Stoichiometry of KCNQ1-KCNE1 Ion Channel Complex is Flexible and Density-Dependent

Abstract

Many membrane proteins including ion channels form multi-molecular complexes. Because the composition of a molecular complex may define its functional properties, it is important to know its stoichiometry. KCNQ1 encodes a voltage-gated potassium channel alpha subunit, and four KCNQ1 subunits form one ion channel. KCNQ1 channel forms a molecular complex with auxiliary subunit KCNE proteins. In the heart the KCNQ1-KCNE1 complex underlies slowly-activating IKs current, which plays a significant role in regulation of the cardiac action potential. Assuming a fixed KCNQ1-KCNE1 stoichiometry macroscopic current measurements led earlier investigators to the conclusion that each 4-subunit channel is associated with two KCNE1 subunits (4:2 subunit stoichiometry). We asked whether the KCNQ1-KCNE1 stoichiometry is indeed fixed by counting subunits in many individual complexes using TIRF microscopy (Ulbrich and Isacoff, 2007, 2008). We expressed GFP-tagged KCNQ1 or KCNE1 in Xenopus oocytes at low density and counted bleaching steps in many fluorescent spots corresponding to single channel complexes.

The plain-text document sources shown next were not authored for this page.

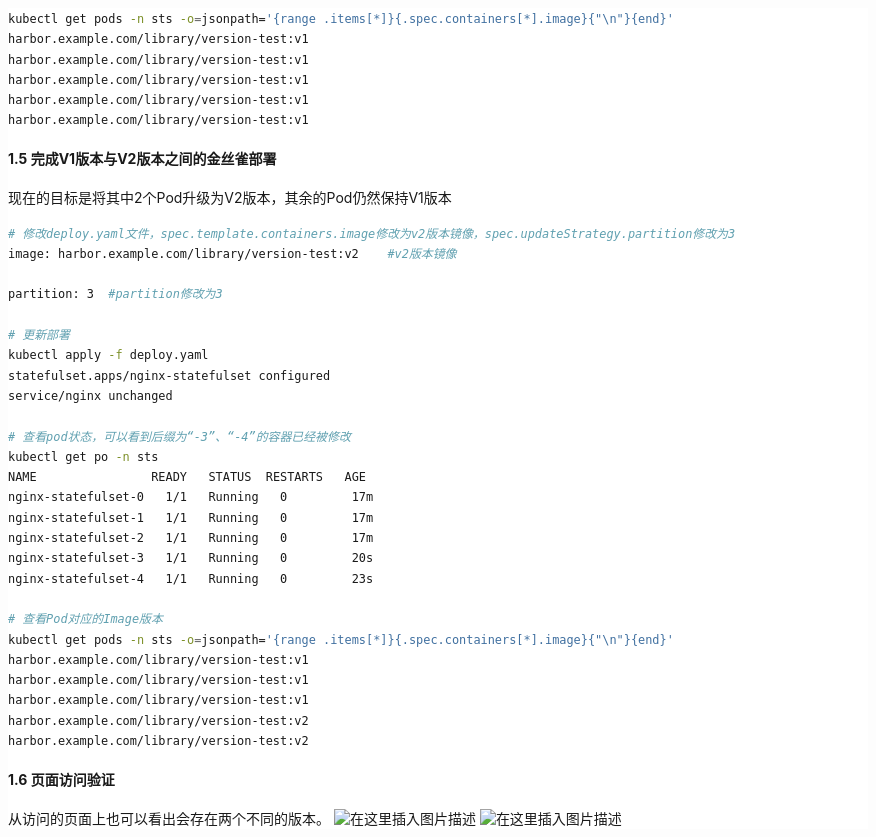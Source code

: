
 ```bash
kubectl get pods -n sts -o=jsonpath='{range .items[*]}{.spec.containers[*].image}{"\n"}{end}'
harbor.example.com/library/version-test:v1
harbor.example.com/library/version-test:v1
harbor.example.com/library/version-test:v1
harbor.example.com/library/version-test:v1
harbor.example.com/library/version-test:v1
```
#### 1.5 完成V1版本与V2版本之间的金丝雀部署
现在的目标是将其中2个Pod升级为V2版本，其余的Pod仍然保持V1版本

```bash
# 修改deploy.yaml文件，spec.template.containers.image修改为v2版本镜像，spec.updateStrategy.partition修改为3
image: harbor.example.com/library/version-test:v2    #v2版本镜像

partition: 3  #partition修改为3

# 更新部署
kubectl apply -f deploy.yaml
statefulset.apps/nginx-statefulset configured
service/nginx unchanged

# 查看pod状态，可以看到后缀为“-3”、“-4”的容器已经被修改
kubectl get po -n sts
NAME              	READY   STATUS	RESTARTS   AGE
nginx-statefulset-0   1/1 	Running   0      	17m
nginx-statefulset-1   1/1 	Running   0      	17m
nginx-statefulset-2   1/1 	Running   0      	17m
nginx-statefulset-3   1/1 	Running   0      	20s
nginx-statefulset-4   1/1 	Running   0      	23s

# 查看Pod对应的Image版本
kubectl get pods -n sts -o=jsonpath='{range .items[*]}{.spec.containers[*].image}{"\n"}{end}'
harbor.example.com/library/version-test:v1
harbor.example.com/library/version-test:v1
harbor.example.com/library/version-test:v1
harbor.example.com/library/version-test:v2
harbor.example.com/library/version-test:v2
```
#### 1.6 页面访问验证
从访问的页面上也可以看出会存在两个不同的版本。
![在这里插入图片描述](https://img-blog.csdnimg.cn/aaef580c367c471497d7ed46bf35cf7a.png)
![在这里插入图片描述](https://img-blog.csdnimg.cn/1e08d3bf8ba347c7ba5d4d2b06a07a5f.png)
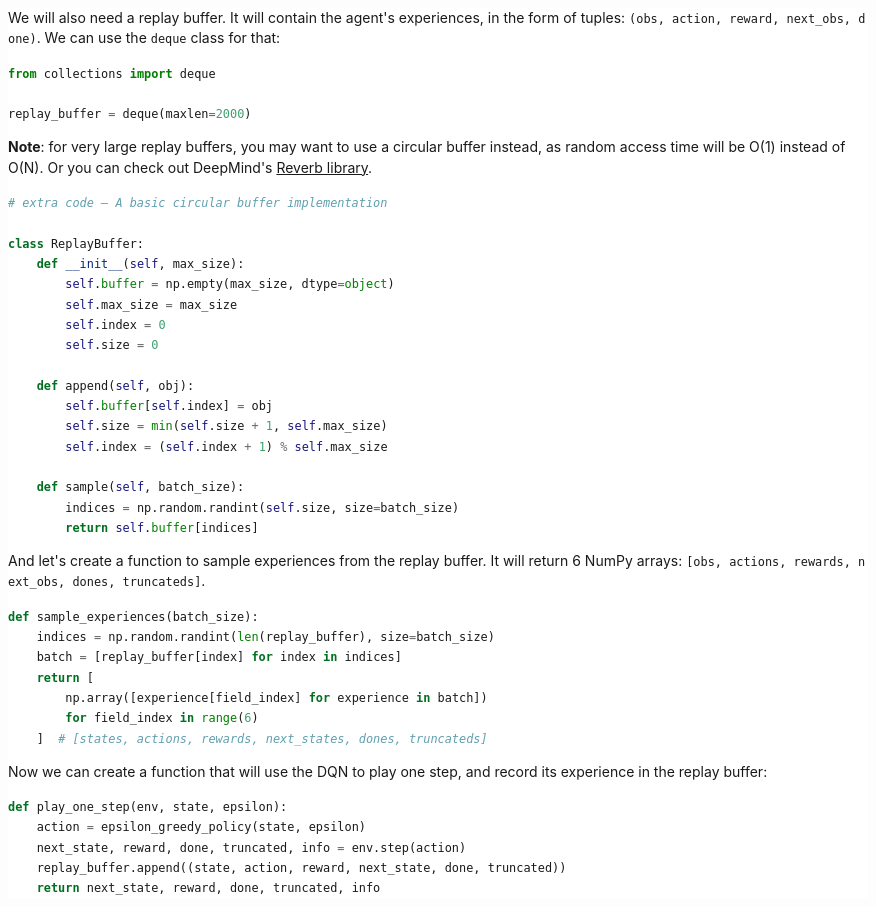 We will also need a replay buffer. It will contain the agent's experiences, in the form of tuples: `(obs, action, reward, next_obs, done)`. We can use the `deque` class for that:

```python
from collections import deque

replay_buffer = deque(maxlen=2000)
```

**Note**: for very large replay buffers, you may want to use a circular buffer instead, as random access time will be O(1) instead of O(N). Or you can check out DeepMind's [Reverb library](https://github.com/deepmind/reverb).

```python
# extra code – A basic circular buffer implementation

class ReplayBuffer:
    def __init__(self, max_size):
        self.buffer = np.empty(max_size, dtype=object)
        self.max_size = max_size
        self.index = 0
        self.size = 0

    def append(self, obj):
        self.buffer[self.index] = obj
        self.size = min(self.size + 1, self.max_size)
        self.index = (self.index + 1) % self.max_size

    def sample(self, batch_size):
        indices = np.random.randint(self.size, size=batch_size)
        return self.buffer[indices]
```

And let's create a function to sample experiences from the replay buffer. It will return 6 NumPy arrays: `[obs, actions, rewards, next_obs, dones, truncateds]`.

```python
def sample_experiences(batch_size):
    indices = np.random.randint(len(replay_buffer), size=batch_size)
    batch = [replay_buffer[index] for index in indices]
    return [
        np.array([experience[field_index] for experience in batch])
        for field_index in range(6)
    ]  # [states, actions, rewards, next_states, dones, truncateds]
```

Now we can create a function that will use the DQN to play one step, and record its experience in the replay buffer:

```python
def play_one_step(env, state, epsilon):
    action = epsilon_greedy_policy(state, epsilon)
    next_state, reward, done, truncated, info = env.step(action)
    replay_buffer.append((state, action, reward, next_state, done, truncated))
    return next_state, reward, done, truncated, info
```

First, we confirmed that KCNQ1 forms a tetramer. Next we counted GFP-tagged KCNE1 subunits co-expressed with mCherry-tagged KCNQ1. We observed up to four bleaching steps from GFP-KCNE1 co-localized with mCherry, indicating that up to four KCNE1 subunits can bind to one KCNQ1 tetrameric channel. We find that the number of KCNE1 subunits per complex increases as the expression of KCNE1 is raised relative to that of KCNQ1. Our results suggest that modulation of KCNQ channels may be regulated by the level of expression of KCNE subunits.